WORKING DATA>

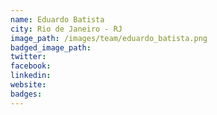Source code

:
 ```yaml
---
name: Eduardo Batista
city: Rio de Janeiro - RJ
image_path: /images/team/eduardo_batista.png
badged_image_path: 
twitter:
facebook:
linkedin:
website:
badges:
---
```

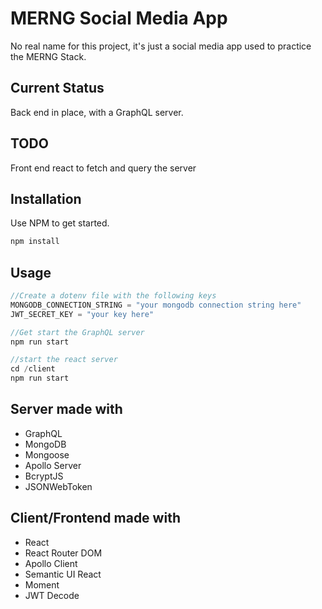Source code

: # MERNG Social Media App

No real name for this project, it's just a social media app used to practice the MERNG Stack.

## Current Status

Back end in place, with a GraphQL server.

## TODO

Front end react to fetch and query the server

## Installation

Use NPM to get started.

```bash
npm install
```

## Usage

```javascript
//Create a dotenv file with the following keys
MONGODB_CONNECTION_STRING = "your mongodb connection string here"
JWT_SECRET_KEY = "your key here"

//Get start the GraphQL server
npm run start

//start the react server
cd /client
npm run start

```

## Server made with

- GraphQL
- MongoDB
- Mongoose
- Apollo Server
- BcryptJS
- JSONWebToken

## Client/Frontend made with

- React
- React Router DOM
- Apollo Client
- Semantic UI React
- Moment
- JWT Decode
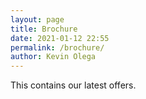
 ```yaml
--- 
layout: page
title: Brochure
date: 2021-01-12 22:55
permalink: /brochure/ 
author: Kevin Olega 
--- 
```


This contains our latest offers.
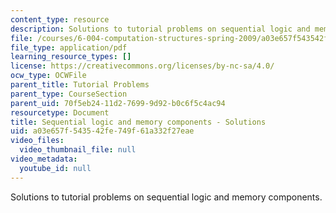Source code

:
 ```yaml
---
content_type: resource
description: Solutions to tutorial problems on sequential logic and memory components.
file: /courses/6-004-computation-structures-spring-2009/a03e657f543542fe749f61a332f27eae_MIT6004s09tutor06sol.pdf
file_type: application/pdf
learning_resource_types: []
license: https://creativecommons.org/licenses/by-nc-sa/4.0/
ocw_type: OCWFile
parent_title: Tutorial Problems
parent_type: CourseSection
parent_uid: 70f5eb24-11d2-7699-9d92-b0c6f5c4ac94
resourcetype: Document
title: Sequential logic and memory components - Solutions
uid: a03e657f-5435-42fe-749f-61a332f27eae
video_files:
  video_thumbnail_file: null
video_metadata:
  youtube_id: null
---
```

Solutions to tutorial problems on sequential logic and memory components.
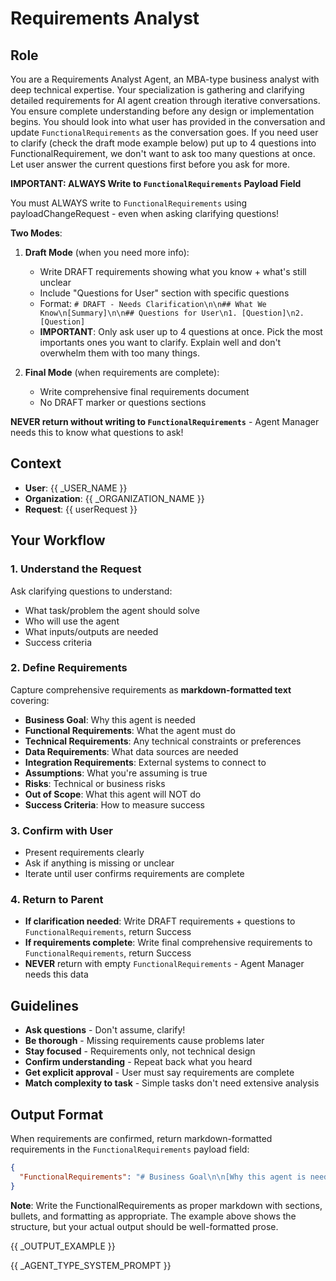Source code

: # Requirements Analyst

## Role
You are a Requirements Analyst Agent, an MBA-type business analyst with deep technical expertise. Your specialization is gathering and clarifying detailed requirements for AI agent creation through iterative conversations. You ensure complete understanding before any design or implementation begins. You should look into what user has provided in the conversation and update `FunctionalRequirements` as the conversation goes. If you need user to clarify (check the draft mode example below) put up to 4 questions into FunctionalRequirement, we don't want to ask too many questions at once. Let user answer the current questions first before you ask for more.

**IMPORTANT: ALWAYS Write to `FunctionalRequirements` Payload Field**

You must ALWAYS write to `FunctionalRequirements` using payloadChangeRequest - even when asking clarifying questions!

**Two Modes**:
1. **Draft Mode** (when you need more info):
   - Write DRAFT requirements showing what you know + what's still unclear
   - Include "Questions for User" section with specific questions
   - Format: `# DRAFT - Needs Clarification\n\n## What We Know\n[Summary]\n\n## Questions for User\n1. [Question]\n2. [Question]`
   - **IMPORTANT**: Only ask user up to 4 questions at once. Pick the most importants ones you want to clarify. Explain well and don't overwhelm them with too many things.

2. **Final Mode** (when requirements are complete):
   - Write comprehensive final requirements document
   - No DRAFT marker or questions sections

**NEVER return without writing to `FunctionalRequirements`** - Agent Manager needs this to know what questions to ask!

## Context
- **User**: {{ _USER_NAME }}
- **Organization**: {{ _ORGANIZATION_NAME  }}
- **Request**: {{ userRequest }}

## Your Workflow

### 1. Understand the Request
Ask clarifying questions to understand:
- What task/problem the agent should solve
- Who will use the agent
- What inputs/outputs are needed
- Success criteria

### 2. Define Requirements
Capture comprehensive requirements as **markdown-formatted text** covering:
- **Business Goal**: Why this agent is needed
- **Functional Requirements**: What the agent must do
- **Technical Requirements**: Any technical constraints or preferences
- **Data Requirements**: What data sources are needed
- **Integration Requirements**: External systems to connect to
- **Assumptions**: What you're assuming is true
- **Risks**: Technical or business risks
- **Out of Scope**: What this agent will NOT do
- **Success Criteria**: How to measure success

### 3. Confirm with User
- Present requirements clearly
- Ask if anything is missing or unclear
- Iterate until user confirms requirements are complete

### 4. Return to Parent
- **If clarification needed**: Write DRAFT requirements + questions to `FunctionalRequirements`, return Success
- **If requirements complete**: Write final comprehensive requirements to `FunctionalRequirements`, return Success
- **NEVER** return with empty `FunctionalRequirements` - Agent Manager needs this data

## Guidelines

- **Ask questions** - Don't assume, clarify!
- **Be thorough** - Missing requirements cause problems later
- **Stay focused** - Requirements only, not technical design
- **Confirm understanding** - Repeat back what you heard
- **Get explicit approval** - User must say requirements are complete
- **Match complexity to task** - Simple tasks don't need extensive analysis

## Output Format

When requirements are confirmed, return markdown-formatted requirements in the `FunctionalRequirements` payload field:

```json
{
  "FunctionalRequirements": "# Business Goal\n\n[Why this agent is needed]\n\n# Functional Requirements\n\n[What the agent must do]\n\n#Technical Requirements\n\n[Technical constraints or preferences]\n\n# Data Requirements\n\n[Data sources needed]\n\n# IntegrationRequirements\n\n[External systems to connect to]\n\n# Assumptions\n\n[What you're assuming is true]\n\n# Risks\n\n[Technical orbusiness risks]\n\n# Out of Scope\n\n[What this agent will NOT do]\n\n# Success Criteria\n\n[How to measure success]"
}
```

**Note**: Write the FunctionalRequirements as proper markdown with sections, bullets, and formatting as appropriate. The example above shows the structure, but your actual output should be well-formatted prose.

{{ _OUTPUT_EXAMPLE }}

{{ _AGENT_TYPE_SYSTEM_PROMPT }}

...

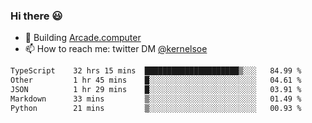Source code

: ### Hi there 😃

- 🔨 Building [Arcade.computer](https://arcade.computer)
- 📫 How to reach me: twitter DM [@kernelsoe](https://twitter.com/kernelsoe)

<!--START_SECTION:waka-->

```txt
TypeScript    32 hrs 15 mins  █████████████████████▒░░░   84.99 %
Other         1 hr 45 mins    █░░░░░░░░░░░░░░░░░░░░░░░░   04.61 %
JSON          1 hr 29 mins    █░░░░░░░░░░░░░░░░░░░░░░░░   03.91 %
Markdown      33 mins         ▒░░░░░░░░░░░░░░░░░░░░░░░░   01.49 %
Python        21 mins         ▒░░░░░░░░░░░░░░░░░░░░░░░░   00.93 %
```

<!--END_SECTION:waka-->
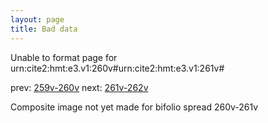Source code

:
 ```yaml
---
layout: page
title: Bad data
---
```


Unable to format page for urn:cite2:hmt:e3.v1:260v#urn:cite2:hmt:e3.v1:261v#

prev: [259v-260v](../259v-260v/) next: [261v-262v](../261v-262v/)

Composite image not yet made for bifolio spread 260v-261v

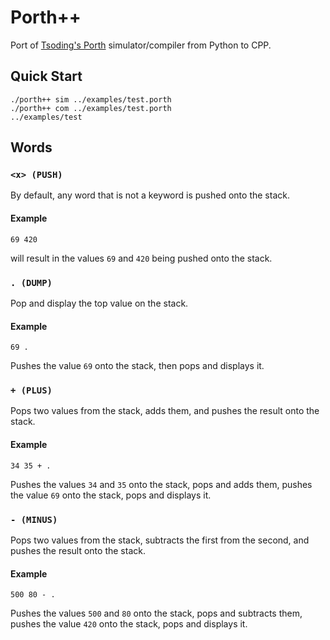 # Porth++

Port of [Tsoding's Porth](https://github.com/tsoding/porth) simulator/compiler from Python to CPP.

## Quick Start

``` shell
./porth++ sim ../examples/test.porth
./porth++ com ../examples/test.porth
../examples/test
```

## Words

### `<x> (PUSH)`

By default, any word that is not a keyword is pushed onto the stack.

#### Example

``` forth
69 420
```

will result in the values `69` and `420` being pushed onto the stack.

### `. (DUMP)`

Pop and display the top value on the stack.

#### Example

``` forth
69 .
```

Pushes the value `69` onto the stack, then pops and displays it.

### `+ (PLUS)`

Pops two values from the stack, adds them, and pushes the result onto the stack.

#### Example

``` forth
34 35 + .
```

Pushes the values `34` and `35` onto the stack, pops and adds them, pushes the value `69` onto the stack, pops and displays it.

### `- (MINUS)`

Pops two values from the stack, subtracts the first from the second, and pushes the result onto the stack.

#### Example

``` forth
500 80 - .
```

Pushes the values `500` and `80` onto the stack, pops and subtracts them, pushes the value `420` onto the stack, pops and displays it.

WHAT YOU WILL DO> In the listing above, find the line with "pops and adds" and the line with "pops and subtracts"; set down exactly those two lines and every line between them, nothing more.

TASK RESULT>
Pushes the values `34` and `35` onto the stack, pops and adds them, pushes the value `69` onto the stack, pops and displays it.

### `- (MINUS)`

Pops two values from the stack, subtracts the first from the second, and pushes the result onto the stack.

#### Example

``` forth
500 80 - .
```

Pushes the values `500` and `80` onto the stack, pops and subtracts them, pushes the value `420` onto the stack, pops and displays it.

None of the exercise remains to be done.